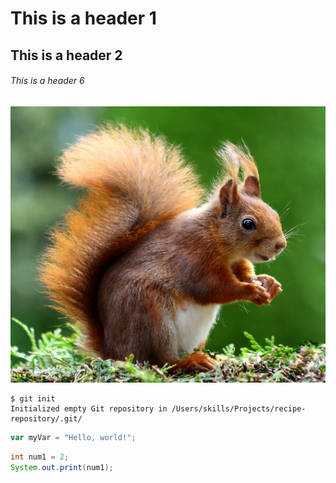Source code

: # This is a header 1
## This is a header 2
###### This is a header 6

![Image of Squirell](https://github.com/shivambankar/skills-communicate-using-markdown/blob/start-markdown/Squirell.jpg)


```
$ git init
Initialized empty Git repository in /Users/skills/Projects/recipe-repository/.git/
```

``` javascript
var myVar = "Hello, world!";
```

``` java
int num1 = 2;
System.out.print(num1);
```
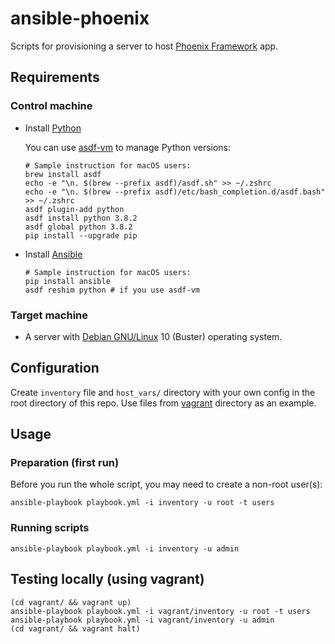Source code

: # ansible-phoenix

Scripts for provisioning a server to host [Phoenix Framework](https://www.phoenixframework.org/) app.

## Requirements

### Control machine

* Install [Python](https://www.python.org/)

  You can use [asdf-vm](https://asdf-vm.com/#/core-manage-asdf-vm) to manage Python versions:

  ```shell
  # Sample instruction for macOS users:
  brew install asdf
  echo -e "\n. $(brew --prefix asdf)/asdf.sh" >> ~/.zshrc
  echo -e "\n. $(brew --prefix asdf)/etc/bash_completion.d/asdf.bash" >> ~/.zshrc
  asdf plugin-add python
  asdf install python 3.8.2
  asdf global python 3.8.2
  pip install --upgrade pip
  ```

* Install [Ansible](https://docs.ansible.com/ansible/latest/installation_guide/intro_installation.html)

  ```shell
  # Sample instruction for macOS users:
  pip install ansible
  asdf reshim python # if you use asdf-vm
  ```

### Target machine

  * A server with [Debian GNU/Linux](https://www.debian.org/) 10 (Buster) operating system.

## Configuration

Create `inventory` file and `host_vars/` directory with your own config in the root directory of this repo. Use files from [vagrant](/vagrant/) directory as an example.

## Usage

### Preparation (first run)

Before you run the whole script, you may need to create a non-root user(s):

```shell
ansible-playbook playbook.yml -i inventory -u root -t users
```

### Running scripts

```shell
ansible-playbook playbook.yml -i inventory -u admin
```

## Testing locally (using vagrant)

```shell
(cd vagrant/ && vagrant up)
ansible-playbook playbook.yml -i vagrant/inventory -u root -t users
ansible-playbook playbook.yml -i vagrant/inventory -u admin
(cd vagrant/ && vagrant halt)
```
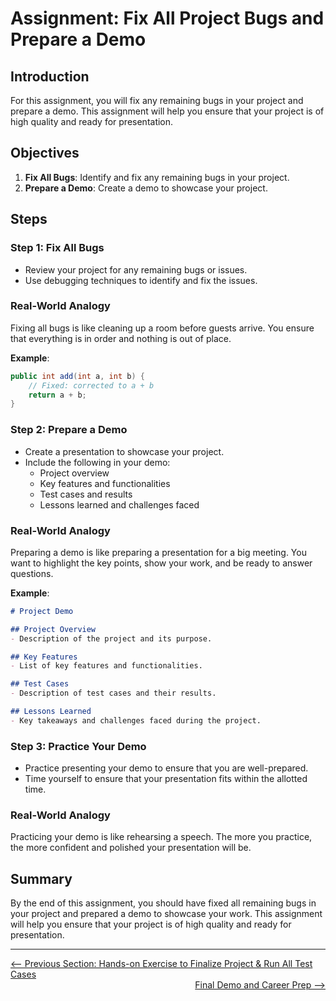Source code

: # Assignment: Fix All Project Bugs and Prepare a Demo

## Introduction

For this assignment, you will fix any remaining bugs in your project and prepare a demo. This assignment will help you ensure that your project is of high quality and ready for presentation.

## Objectives

1. **Fix All Bugs**: Identify and fix any remaining bugs in your project.
2. **Prepare a Demo**: Create a demo to showcase your project.

## Steps

### Step 1: Fix All Bugs

- Review your project for any remaining bugs or issues.
- Use debugging techniques to identify and fix the issues.

### Real-World Analogy

Fixing all bugs is like cleaning up a room before guests arrive. You ensure that everything is in order and nothing is out of place.

**Example**:
```java
public int add(int a, int b) {
    // Fixed: corrected to a + b
    return a + b;
}
```

### Step 2: Prepare a Demo

- Create a presentation to showcase your project.
- Include the following in your demo:
  - Project overview
  - Key features and functionalities
  - Test cases and results
  - Lessons learned and challenges faced

### Real-World Analogy

Preparing a demo is like preparing a presentation for a big meeting. You want to highlight the key points, show your work, and be ready to answer questions.

**Example**:
```markdown
# Project Demo

## Project Overview
- Description of the project and its purpose.

## Key Features
- List of key features and functionalities.

## Test Cases
- Description of test cases and their results.

## Lessons Learned
- Key takeaways and challenges faced during the project.
```

### Step 3: Practice Your Demo

- Practice presenting your demo to ensure that you are well-prepared.
- Time yourself to ensure that your presentation fits within the allotted time.

### Real-World Analogy

Practicing your demo is like rehearsing a speech. The more you practice, the more confident and polished your presentation will be.

## Summary

By the end of this assignment, you should have fixed all remaining bugs in your project and prepared a demo to showcase your work. This assignment will help you ensure that your project is of high quality and ready for presentation.

---

<div style="width: 100%">
<a href='finalise-project.md'><-- Previous Section: Hands-on Exercise to Finalize Project & Run All Test Cases</a>
<div align="right"><a href='final-demo-and-career-prep.md'> Final Demo and Career Prep --></a></div>
</div>
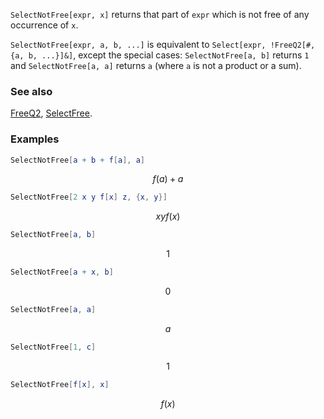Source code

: `SelectNotFree[expr, x]` returns that part of `expr` which is not free of any occurrence of `x`.

`SelectNotFree[expr, a, b, ...]` is equivalent to `Select[expr, !FreeQ2[#, {a, b, ...}]&]`, except the special cases: 
`SelectNotFree[a, b]` returns `1` and `SelectNotFree[a, a]` returns `a` (where `a` is not a product or a sum).

### See also

[FreeQ2](FreeQ2), [SelectFree](SelectFree).

### Examples

```mathematica
SelectNotFree[a + b + f[a], a]
```

$$f(a)+a$$

```mathematica
SelectNotFree[2 x y f[x] z, {x, y}]
```

$$x y f(x)$$

```mathematica
SelectNotFree[a, b]
```

$$1$$

```mathematica
SelectNotFree[a + x, b]
```

$$0$$

```mathematica
SelectNotFree[a, a]
```

$$a$$

```mathematica
SelectNotFree[1, c]
```

$$1$$

```mathematica
SelectNotFree[f[x], x]
```

$$f(x)$$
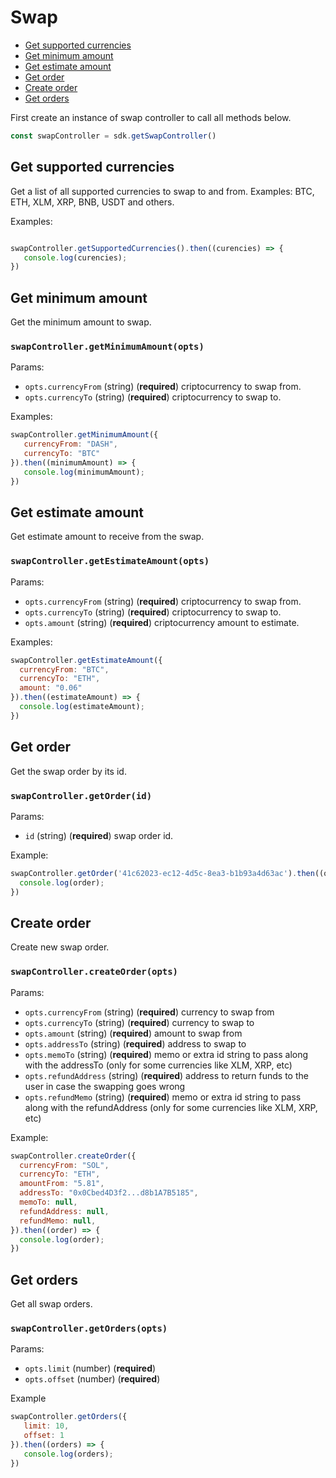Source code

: # Swap

  - [Get supported currencies](#get-supported-currencies)
  - [Get minimum amount](#get-minimum-amount)
  - [Get estimate amount](#get-estimate-amount)
  - [Get order](#get-order)
  - [Create order](#create-order)
  - [Get orders](#get-orders)

First create an instance of swap controller to call all methods below.

```js
const swapController = sdk.getSwapController()
```

## Get supported currencies
Get a list of all supported currencies to swap to and from. Examples: BTC, ETH, XLM, XRP, BNB, USDT and others.

Examples:

```js

swapController.getSupportedCurrencies().then((curencies) => {
   console.log(curencies);
})
```

## Get minimum amount
Get the minimum amount to swap.

### `swapController.getMinimumAmount(opts)`
Params:
* `opts.currencyFrom` (string) (__required__) criptocurrency to swap from.
* `opts.currencyTo` (string) (__required__) criptocurrency to swap to.

Examples:

```js
swapController.getMinimumAmount({
   currencyFrom: "DASH",
   currencyTo: "BTC"
}).then((minimumAmount) => {
   console.log(minimumAmount);
})
```

## Get estimate amount
Get estimate amount to receive from the swap.

### `swapController.getEstimateAmount(opts)`
Params:
* `opts.currencyFrom` (string) (__required__) criptocurrency to swap from.
* `opts.currencyTo` (string) (__required__) criptocurrency to swap to.
* `opts.amount` (string) (__required__) criptocurrency amount to estimate.

Examples:

```js
swapController.getEstimateAmount({
  currencyFrom: "BTC",
  currencyTo: "ETH",
  amount: "0.06"
}).then((estimateAmount) => {
  console.log(estimateAmount);
})
```
## Get order
Get the swap order by its id.

### `swapController.getOrder(id)`
Params:
* `id` (string) (__required__) swap order id.

Example:
```js
swapController.getOrder('41c62023-ec12-4d5c-8ea3-b1b93a4d63ac').then((order) => {
  console.log(order);
})
```

## Create order
Create new swap order.

### `swapController.createOrder(opts)`
Params:
* `opts.currencyFrom` (string) (__required__) currency to swap from
* `opts.currencyTo` (string) (__required__) currency to swap to
* `opts.amount` (string) (__required__) amount to swap from
* `opts.addressTo` (string) (__required__) address to swap to
* `opts.memoTo` (string) (__required__) memo or extra id string to pass along with the addressTo (only for some currencies like XLM, XRP, etc)
* `opts.refundAddress` (string) (__required__) address to return funds to the user in case the swapping goes wrong
* `opts.refundMemo` (string) (__required__) memo or extra id string to pass along with the refundAddress (only for some currencies like XLM, XRP, etc)

Example:
```js
swapController.createOrder({
  currencyFrom: "SOL",
  currencyTo: "ETH",
  amountFrom: "5.81",
  addressTo: "0x0Cbed4D3f2...d8b1A7B5185",
  memoTo: null,
  refundAddress: null,
  refundMemo: null,
}).then((order) => {
  console.log(order);
})
```

## Get orders
Get all swap orders.

### `swapController.getOrders(opts)`
Params:
* `opts.limit` (number) (__required__)
* `opts.offset` (number) (__required__)

Example
```js
swapController.getOrders({
   limit: 10,
   offset: 1
}).then((orders) => {
   console.log(orders);
})
```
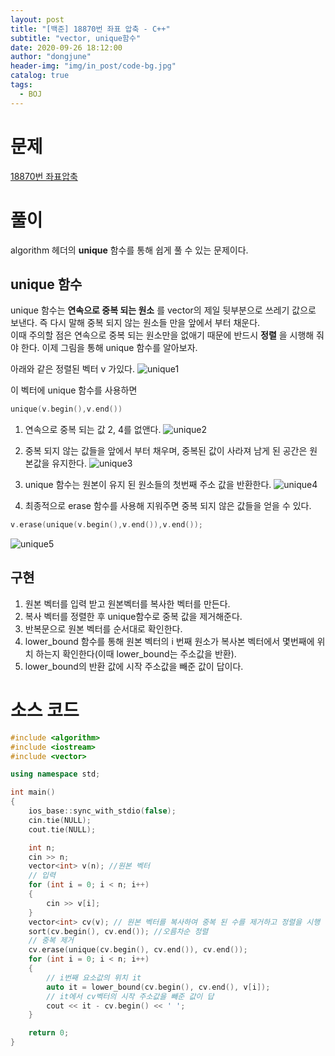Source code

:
 ```yaml
---
layout: post
title: "[백준] 18870번 좌표 압축 - C++"
subtitle: "vector, unique함수"
date: 2020-09-26 18:12:00
author: "dongjune"
header-img: "img/in_post/code-bg.jpg"
catalog: true
tags:
  - BOJ
---
```


# 문제

[18870번 좌표압축](https://www.acmicpc.net/problem/18870)

# 풀이

algorithm 헤더의 **unique** 함수를 통해 쉽게 풀 수 있는 문제이다.

## unique 함수

unique 함수는 **연속으로 중복 되는 원소** 를 vector의 제일 뒷부분으로 쓰레기 값으로 보낸다. 즉 다시 말해 중복 되지 않는 원소들 만을 앞에서 부터 채운다.  
이때 주의할 점은 연속으로 중복 되는 원소만을 없애기 때문에 반드시 **정렬** 을 시행해 줘야 한다. 이제 그림을 통해 unique 함수를 알아보자.

아래와 같은 정렬된 벡터 v 가있다.
![unique1](https://user-images.githubusercontent.com/53213397/117575770-3cac6b80-b11e-11eb-8ab9-ee0718921d99.png)
  
이 벡터에 unique 함수를 사용하면

```c++
unique(v.begin(),v.end())
```

1. 연속으로 중복 되는 값 2, 4를 없앤다.
   ![unique2](https://user-images.githubusercontent.com/53213397/117575776-3fa75c00-b11e-11eb-88cd-2c9dd5422eac.png)

2. 중복 되지 않는 값들을 앞에서 부터 채우며, 중복된 값이 사라져 남게 된 공간은 원본값을 유지한다.
   ![unique3](https://user-images.githubusercontent.com/53213397/117575777-403ff280-b11e-11eb-9385-9dc037b13779.png)

3. unique 함수는 원본이 유지 된 원소들의 첫번째 주소 값을 반환한다.
   ![unique4](https://user-images.githubusercontent.com/53213397/117575780-40d88900-b11e-11eb-8bcd-aec2d410fc3e.png)

4. 최종적으로 erase 함수를 사용해 지워주면 중복 되지 않은 값들을 얻을 수 있다.

```c++
v.erase(unique(v.begin(),v.end()),v.end());
```

![unique5](https://user-images.githubusercontent.com/53213397/117575781-4209b600-b11e-11eb-96b5-7279c0992791.png)


## 구현

1. 원본 벡터를 입력 받고 원본벡터를 복사한 벡터를 만든다.
2. 복사 벡터를 정렬한 후 unique함수로 중복 값을 제거해준다.
3. 반복문으로 원본 벡터를 순서대로 확인한다.
4. lower_bound 함수를 통해 원본 벡터의 i 번째 원소가 복사본 벡터에서 몇번째에 위치 하는지 확인한다(이때 lower_bound는 주소값을 반환).
5. lower_bound의 반환 값에 시작 주소값을 빼준 값이 답이다.

# 소스 코드

```c++
#include <algorithm>
#include <iostream>
#include <vector>

using namespace std;

int main()
{
    ios_base::sync_with_stdio(false);
    cin.tie(NULL);
    cout.tie(NULL);

    int n;
    cin >> n;
    vector<int> v(n); //원본 벡터
    // 입력
    for (int i = 0; i < n; i++)
    {
        cin >> v[i];
    }
    vector<int> cv(v); // 원본 벡터를 복사하여 중복 된 수를 제거하고 정렬을 시행 할 벡터.
    sort(cv.begin(), cv.end()); //오름차순 정렬
    // 중복 제거
    cv.erase(unique(cv.begin(), cv.end()), cv.end());
    for (int i = 0; i < n; i++)
    {
        // i번째 요소값의 위치 it
        auto it = lower_bound(cv.begin(), cv.end(), v[i]);
        // it에서 cv벡터의 시작 주소값을 빼준 값이 답
        cout << it - cv.begin() << ' ';
    }

    return 0;
}
```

☆ ☆ ☆ ☆ ☆

Aim of the exercise.
What is the number of lines in the listing that contain the string "getMinimumAmount"? Reply with that number alone.

Response to the exercise.
2